__Extracted data entries__:
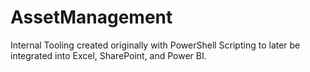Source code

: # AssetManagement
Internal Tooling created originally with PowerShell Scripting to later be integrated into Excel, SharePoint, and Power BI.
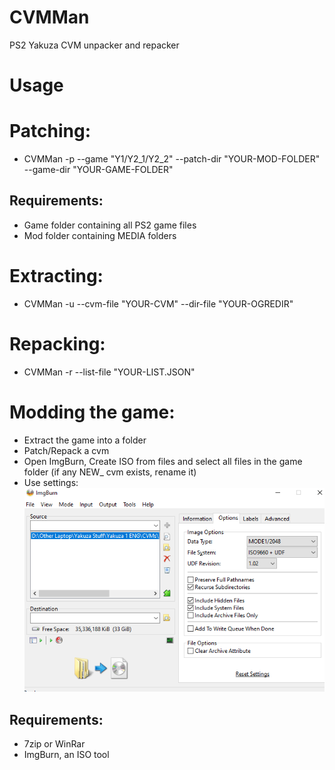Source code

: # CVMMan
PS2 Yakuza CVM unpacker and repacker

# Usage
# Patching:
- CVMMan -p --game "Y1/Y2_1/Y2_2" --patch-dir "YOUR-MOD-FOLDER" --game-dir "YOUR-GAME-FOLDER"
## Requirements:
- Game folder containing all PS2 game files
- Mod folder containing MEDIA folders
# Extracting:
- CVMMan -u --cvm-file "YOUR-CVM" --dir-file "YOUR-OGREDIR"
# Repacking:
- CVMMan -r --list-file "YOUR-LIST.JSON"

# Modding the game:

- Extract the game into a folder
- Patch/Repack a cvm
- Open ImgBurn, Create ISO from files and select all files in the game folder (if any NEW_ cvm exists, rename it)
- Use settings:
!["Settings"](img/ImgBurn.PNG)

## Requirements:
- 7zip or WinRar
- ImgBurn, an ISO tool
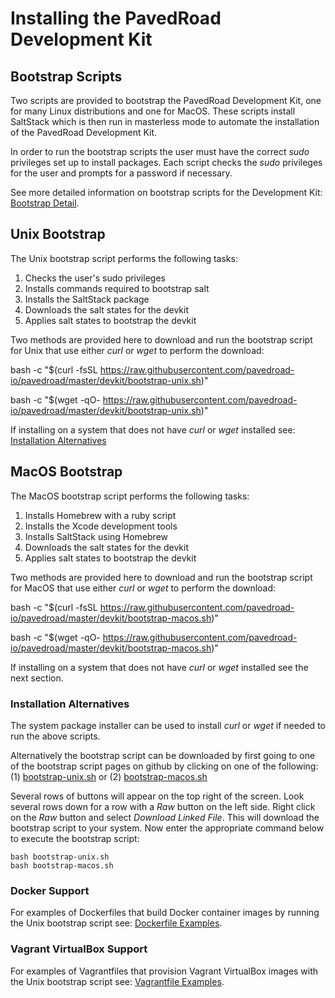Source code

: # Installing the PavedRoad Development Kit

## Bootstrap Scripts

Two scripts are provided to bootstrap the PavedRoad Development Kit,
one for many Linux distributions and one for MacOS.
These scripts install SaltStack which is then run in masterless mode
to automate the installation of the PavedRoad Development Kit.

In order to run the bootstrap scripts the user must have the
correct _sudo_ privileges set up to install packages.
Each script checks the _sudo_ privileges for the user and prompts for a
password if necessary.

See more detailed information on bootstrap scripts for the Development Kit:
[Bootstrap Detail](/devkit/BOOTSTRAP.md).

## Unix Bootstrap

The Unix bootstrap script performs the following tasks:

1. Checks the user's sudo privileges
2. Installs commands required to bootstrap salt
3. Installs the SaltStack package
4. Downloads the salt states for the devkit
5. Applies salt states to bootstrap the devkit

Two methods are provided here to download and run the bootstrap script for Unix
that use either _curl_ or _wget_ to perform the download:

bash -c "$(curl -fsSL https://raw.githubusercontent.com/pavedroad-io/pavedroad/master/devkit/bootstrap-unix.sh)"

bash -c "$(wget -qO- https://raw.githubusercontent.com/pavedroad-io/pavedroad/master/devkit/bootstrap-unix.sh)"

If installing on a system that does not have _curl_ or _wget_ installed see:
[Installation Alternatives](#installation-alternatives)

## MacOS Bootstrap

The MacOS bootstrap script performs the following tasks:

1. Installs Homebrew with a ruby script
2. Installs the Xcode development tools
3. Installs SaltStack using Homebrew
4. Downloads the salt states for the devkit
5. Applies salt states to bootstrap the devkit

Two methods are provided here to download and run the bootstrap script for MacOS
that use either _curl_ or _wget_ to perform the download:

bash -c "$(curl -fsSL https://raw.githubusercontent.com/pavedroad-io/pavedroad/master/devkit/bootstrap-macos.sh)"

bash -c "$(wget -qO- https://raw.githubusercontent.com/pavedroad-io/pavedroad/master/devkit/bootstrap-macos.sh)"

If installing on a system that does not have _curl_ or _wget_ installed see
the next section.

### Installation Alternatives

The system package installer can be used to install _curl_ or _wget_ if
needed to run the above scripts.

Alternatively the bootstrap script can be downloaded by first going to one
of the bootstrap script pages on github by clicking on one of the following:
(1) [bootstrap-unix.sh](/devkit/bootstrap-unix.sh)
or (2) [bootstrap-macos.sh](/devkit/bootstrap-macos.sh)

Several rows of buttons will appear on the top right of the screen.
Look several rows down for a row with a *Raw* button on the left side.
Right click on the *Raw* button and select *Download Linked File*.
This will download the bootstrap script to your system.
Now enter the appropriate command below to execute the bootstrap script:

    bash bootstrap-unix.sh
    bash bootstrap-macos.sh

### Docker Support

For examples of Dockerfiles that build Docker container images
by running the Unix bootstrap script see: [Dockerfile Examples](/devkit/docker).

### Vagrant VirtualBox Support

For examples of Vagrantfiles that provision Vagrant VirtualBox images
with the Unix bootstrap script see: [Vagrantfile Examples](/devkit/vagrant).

__Directions for this task__:
Your reply should restate every entry exactly, with the pictures left out.

__Result__:
Source code

: # AssetManagement
Internal Tooling created originally with PowerShell Scripting to later be integrated into Excel, SharePoint, and Power BI.
Source code

: # CVMMan
PS2 Yakuza CVM unpacker and repacker

# Usage
# Patching:
- CVMMan -p --game "Y1/Y2_1/Y2_2" --patch-dir "YOUR-MOD-FOLDER" --game-dir "YOUR-GAME-FOLDER"
## Requirements:
- Game folder containing all PS2 game files
- Mod folder containing MEDIA folders
# Extracting:
- CVMMan -u --cvm-file "YOUR-CVM" --dir-file "YOUR-OGREDIR"
# Repacking:
- CVMMan -r --list-file "YOUR-LIST.JSON"

# Modding the game:

- Extract the game into a folder
- Patch/Repack a cvm
- Open ImgBurn, Create ISO from files and select all files in the game folder (if any NEW_ cvm exists, rename it)
- Use settings:
!["Settings"](img/ImgBurn.PNG)

## Requirements:
- 7zip or WinRar
- ImgBurn, an ISO tool
Source code

: # Installing the PavedRoad Development Kit

## Bootstrap Scripts

Two scripts are provided to bootstrap the PavedRoad Development Kit,
one for many Linux distributions and one for MacOS.
These scripts install SaltStack which is then run in masterless mode
to automate the installation of the PavedRoad Development Kit.

In order to run the bootstrap scripts the user must have the
correct _sudo_ privileges set up to install packages.
Each script checks the _sudo_ privileges for the user and prompts for a
password if necessary.

See more detailed information on bootstrap scripts for the Development Kit:
[Bootstrap Detail](/devkit/BOOTSTRAP.md).

## Unix Bootstrap

The Unix bootstrap script performs the following tasks:

1. Checks the user's sudo privileges
2. Installs commands required to bootstrap salt
3. Installs the SaltStack package
4. Downloads the salt states for the devkit
5. Applies salt states to bootstrap the devkit

Two methods are provided here to download and run the bootstrap script for Unix
that use either _curl_ or _wget_ to perform the download:

bash -c "$(curl -fsSL https://raw.githubusercontent.com/pavedroad-io/pavedroad/master/devkit/bootstrap-unix.sh)"

bash -c "$(wget -qO- https://raw.githubusercontent.com/pavedroad-io/pavedroad/master/devkit/bootstrap-unix.sh)"

If installing on a system that does not have _curl_ or _wget_ installed see:
[Installation Alternatives](#installation-alternatives)

## MacOS Bootstrap

The MacOS bootstrap script performs the following tasks:

1. Installs Homebrew with a ruby script
2. Installs the Xcode development tools
3. Installs SaltStack using Homebrew
4. Downloads the salt states for the devkit
5. Applies salt states to bootstrap the devkit

Two methods are provided here to download and run the bootstrap script for MacOS
that use either _curl_ or _wget_ to perform the download:

bash -c "$(curl -fsSL https://raw.githubusercontent.com/pavedroad-io/pavedroad/master/devkit/bootstrap-macos.sh)"

bash -c "$(wget -qO- https://raw.githubusercontent.com/pavedroad-io/pavedroad/master/devkit/bootstrap-macos.sh)"

If installing on a system that does not have _curl_ or _wget_ installed see
the next section.

### Installation Alternatives

The system package installer can be used to install _curl_ or _wget_ if
needed to run the above scripts.

Alternatively the bootstrap script can be downloaded by first going to one
of the bootstrap script pages on github by clicking on one of the following:
(1) [bootstrap-unix.sh](/devkit/bootstrap-unix.sh)
or (2) [bootstrap-macos.sh](/devkit/bootstrap-macos.sh)

Several rows of buttons will appear on the top right of the screen.
Look several rows down for a row with a *Raw* button on the left side.
Right click on the *Raw* button and select *Download Linked File*.
This will download the bootstrap script to your system.
Now enter the appropriate command below to execute the bootstrap script:

    bash bootstrap-unix.sh
    bash bootstrap-macos.sh

### Docker Support

For examples of Dockerfiles that build Docker container images
by running the Unix bootstrap script see: [Dockerfile Examples](/devkit/docker).

### Vagrant VirtualBox Support

For examples of Vagrantfiles that provision Vagrant VirtualBox images
with the Unix bootstrap script see: [Vagrantfile Examples](/devkit/vagrant).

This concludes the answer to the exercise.